Ethics of the Arbitrators
‘Justice that law gives is a punishment’, said Mahatma Gandhi who suffered injustice all his life. Yet,we don’t give up. When confronted by disputes we still approach a system of justice wherein we repose our faith in a process of integrity and honesty of the judge or the arbitrator. The following case is directed against the number one arbitration institution in the world, the London Court of International Arbitration (LCIA.)
Case: It concerns Article 10, LCIA: Revocation of Arbitrator’s Appointment. The dispute arose out of a joint venture framework agreement and a shareholders’ agreement, both governed by the English law. The agreements included LCIA with London as its seat and English as the language of conducting arbitration. The decision making bench consisted of three-member Division of the LCIA.
But the decision of the tribunal was challenged on the grounds of LCIA Rule 10 whereby the claimant had charged the tribunal of leaking an email (10.2), accused the arbitrators of not being on the job, thus delaying decision (10.3) and finally the confidentiality was breached (10.4).
A three-member Division of LCIA deliberated the challenge. The following were its findings: a) the tribunal sought certain information from its secretary per email. This although may not tantamount to influence the decision of the tribunal, yet the arbitration parties may justifiably express their reservations; b) the charge that one of the arbitrators was delaying the proceedings does not hold since it is a party to the arbitration, in spite of the repeated notices went unheeded, hence the charge of delay does not apply; c) the breach of confidentiality.

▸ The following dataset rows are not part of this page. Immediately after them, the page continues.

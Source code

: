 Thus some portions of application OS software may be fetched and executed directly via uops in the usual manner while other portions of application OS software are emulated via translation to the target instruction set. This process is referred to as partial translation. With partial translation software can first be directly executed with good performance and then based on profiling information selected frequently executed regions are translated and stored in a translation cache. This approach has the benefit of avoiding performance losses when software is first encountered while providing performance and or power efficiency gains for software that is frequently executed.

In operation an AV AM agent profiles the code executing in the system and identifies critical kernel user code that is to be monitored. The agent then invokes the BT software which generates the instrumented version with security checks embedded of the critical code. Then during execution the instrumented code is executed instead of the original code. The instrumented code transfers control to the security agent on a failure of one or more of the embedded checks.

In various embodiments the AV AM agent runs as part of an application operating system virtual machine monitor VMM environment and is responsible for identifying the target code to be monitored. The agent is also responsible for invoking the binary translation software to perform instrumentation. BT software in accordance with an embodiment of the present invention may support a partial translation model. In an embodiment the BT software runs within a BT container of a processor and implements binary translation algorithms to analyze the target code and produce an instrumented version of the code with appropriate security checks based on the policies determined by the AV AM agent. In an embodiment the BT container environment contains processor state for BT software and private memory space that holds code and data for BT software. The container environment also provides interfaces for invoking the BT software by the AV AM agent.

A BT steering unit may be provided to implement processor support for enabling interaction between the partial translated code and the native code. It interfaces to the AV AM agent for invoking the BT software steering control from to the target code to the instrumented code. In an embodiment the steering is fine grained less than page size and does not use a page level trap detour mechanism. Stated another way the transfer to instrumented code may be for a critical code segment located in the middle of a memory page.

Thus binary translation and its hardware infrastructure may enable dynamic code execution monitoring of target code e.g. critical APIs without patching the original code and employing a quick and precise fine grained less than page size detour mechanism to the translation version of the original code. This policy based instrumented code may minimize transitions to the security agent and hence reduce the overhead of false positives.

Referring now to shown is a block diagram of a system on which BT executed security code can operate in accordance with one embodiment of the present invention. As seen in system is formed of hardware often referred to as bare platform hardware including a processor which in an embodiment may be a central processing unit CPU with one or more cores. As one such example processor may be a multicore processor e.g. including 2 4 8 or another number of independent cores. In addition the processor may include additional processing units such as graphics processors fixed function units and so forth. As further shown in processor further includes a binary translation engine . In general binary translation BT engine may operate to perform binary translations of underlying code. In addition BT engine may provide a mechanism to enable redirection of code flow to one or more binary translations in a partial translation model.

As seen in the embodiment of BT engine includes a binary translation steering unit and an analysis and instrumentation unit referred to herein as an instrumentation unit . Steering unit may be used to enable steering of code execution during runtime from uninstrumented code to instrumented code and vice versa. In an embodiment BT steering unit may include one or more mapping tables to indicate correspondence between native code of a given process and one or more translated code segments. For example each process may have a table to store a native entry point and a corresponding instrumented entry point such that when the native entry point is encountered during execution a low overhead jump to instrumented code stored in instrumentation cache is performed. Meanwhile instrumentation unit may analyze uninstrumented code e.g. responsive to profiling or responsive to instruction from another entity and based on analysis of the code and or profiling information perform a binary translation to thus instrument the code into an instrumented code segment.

First, the challenge was justified with regard to the sharing of the email with the secretary, although impartially taken into account the secretary is an integral part of working or operation of the arbitration panel, the fact that it evoked an impression of breach by the arbitration party, was partially accepted. Second, concerning the undue delay, it was found out by checking the facts that even after several notices and adjustments, the challenger was in the wrong for all the effort made went unheeded.
Critique: Irrespective of the excellent image of the arbitration organisation, the same was sullied due to the negligence in email exchange and the breach of confidentiality by the arbitrator. In our world of electronic communication, breach of privacy is the worst illegality. With privacy intruded, the basic fundamental right is smothered. Businesses fail, governments fall, wars are waged – all based on lost privacy.
Conclusion: Aesop’s fables portray truth more accurately and pointedly than all the theories. The story about justice reveals the reality of justice sought in a court of law: A swallow nested on the Court of Justice. A snake came and ate her babies. She lamented how she did not get justice where all others did! Frank Herbert (1920-1986), the American science fiction writer opined that justice required resort to law which depends on the whims and prejudices of those who administer it.
He made the phrase about justice famous by describing it as a ‘fickle mistress.’ The greatest truth revealed by the justice system is that it presupposes the failure of ethics.